Where I last worked, all terraform changes went through PR, requiring approval, after having read the plan. It was using a system called atlantis. It was slow, but it prevented issues like this.
Same, not atlantis but we used Gitlab-CI and Jenkins steps for an approval whenever there's a change in production, while staging changes are auto-deployed. Terraform plan was written to the PRs using tfnotify[0]. Normal deployments typically took 1 minute and 20 seconds (for each environment, in parallel) which I would consider very reasonable considering that we deployed a medium size infrastructure with only 2 terraform layers, so there was a room for optimizations.
Atlantis was actually created at my previous workplace by a couple of my ex-coworkers! Agreed that it’s a great way to bring a bit more care/rigour to always-dangerous infrastructure changes. IIRC we had it configured so that you had to always had to do things in this order:
- plan against staging
- get a PR approval
- apply against staging
- plan against prod
- apply against prod
- merge
Being forced to plan (and get someone up review said plan) before applying makes it far, far less likely you’ll do the level of damage described in this blog post.
From what I experienced, per-environment branches is a bad practice that eventually will be a big burden to deal with especially when environments don't match.
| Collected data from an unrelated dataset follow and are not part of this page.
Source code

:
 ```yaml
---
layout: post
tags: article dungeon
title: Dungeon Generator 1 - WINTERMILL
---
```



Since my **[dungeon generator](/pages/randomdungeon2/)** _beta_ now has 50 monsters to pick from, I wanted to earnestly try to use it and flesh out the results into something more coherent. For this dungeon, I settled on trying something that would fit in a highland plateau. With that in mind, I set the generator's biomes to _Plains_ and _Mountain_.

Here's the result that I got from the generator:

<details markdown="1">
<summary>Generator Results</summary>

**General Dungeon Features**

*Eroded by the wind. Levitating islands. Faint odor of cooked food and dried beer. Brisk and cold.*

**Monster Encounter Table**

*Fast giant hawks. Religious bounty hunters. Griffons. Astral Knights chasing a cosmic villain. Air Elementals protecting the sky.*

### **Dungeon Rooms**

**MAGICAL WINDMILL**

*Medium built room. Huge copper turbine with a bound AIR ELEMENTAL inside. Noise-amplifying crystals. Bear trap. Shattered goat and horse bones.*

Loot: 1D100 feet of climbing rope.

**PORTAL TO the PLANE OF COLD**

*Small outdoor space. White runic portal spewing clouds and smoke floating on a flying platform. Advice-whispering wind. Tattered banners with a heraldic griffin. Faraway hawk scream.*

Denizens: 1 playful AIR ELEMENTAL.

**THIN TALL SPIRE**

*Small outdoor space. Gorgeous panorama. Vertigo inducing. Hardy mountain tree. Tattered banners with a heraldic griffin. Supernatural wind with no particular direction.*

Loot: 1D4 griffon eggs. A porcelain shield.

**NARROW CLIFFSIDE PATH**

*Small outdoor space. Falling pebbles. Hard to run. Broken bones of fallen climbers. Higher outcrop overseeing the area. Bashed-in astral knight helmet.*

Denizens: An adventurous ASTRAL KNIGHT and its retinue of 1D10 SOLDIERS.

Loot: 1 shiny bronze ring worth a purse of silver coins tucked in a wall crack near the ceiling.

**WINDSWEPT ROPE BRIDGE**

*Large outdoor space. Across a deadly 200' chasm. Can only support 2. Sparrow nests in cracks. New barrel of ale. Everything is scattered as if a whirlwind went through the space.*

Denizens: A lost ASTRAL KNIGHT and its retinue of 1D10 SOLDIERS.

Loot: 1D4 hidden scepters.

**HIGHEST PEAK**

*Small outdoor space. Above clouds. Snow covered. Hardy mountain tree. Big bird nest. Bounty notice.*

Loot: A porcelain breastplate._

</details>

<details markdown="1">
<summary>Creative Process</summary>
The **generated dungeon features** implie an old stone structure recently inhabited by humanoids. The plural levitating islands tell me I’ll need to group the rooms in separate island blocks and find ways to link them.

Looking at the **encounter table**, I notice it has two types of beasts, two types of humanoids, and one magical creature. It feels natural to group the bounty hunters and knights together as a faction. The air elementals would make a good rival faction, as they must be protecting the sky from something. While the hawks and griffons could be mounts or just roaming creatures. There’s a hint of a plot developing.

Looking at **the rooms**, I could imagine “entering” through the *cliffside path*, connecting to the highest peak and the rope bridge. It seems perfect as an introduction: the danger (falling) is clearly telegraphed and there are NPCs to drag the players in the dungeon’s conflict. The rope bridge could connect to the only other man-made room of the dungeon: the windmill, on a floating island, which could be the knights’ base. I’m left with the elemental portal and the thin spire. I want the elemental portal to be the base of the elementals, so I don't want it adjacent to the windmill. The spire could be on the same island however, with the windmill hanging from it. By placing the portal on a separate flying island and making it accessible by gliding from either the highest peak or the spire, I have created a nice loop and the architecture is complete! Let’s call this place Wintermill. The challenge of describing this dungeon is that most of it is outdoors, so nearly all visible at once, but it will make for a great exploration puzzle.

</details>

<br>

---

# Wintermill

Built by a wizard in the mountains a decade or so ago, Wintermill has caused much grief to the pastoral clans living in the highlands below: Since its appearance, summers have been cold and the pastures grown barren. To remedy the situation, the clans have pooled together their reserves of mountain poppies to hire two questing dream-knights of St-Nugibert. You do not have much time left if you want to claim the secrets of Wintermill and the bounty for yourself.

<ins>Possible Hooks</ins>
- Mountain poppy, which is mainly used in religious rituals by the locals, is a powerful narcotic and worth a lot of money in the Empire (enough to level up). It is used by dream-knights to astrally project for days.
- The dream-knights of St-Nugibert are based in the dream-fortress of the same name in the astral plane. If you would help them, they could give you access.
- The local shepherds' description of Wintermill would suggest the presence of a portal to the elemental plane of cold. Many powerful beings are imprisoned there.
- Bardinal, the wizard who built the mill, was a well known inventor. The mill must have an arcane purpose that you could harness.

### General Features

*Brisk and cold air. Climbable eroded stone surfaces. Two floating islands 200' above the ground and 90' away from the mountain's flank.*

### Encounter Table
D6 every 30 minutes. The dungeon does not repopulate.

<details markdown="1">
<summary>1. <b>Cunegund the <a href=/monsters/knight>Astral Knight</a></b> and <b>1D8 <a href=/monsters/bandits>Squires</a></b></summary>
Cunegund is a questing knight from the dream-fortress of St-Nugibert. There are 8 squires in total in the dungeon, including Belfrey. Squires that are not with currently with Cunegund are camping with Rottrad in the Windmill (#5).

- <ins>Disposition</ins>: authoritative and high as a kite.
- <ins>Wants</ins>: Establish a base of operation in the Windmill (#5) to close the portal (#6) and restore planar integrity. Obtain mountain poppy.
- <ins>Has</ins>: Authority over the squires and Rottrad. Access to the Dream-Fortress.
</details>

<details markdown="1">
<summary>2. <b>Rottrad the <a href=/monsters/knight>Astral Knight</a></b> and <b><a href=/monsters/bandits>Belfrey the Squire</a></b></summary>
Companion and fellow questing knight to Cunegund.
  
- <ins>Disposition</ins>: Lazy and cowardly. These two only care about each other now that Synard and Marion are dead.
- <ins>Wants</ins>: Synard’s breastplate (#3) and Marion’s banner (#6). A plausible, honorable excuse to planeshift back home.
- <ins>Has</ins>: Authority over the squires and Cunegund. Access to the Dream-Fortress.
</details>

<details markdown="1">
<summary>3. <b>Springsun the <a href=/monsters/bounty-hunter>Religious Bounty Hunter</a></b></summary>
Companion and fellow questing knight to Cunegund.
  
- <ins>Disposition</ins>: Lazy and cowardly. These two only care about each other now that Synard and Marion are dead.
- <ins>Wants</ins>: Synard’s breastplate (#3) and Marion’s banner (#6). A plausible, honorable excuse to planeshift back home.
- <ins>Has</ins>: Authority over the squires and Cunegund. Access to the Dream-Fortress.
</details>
Actually the concept of "staging" in infrastructure is different than it in code, which is the usual source of confusion.
The best strategy is to have a repository for your modules only so you can specify the version[0] you want to use, and separate environments by folders.
Yeah, we just had a single feature branch, which we would merge into the single master branch. We’d simply apply it to staging first, make sure nothing terrible happened, then apply to master. All those steps I listed above happened on the same branch, same PR.
It is completely embarrassing how many engineers we have and still apply manually from laptops. Changes are slow and error-prone, we don't even have them hooked up to CI/CD. I think it still works because we have so many damn engineers and we don't actually need to change infrastructure multiple times a day.
That said, Terraform breaks so often that if we did it all automated, we'd have a million more Git commits from trying to fix broken apply's.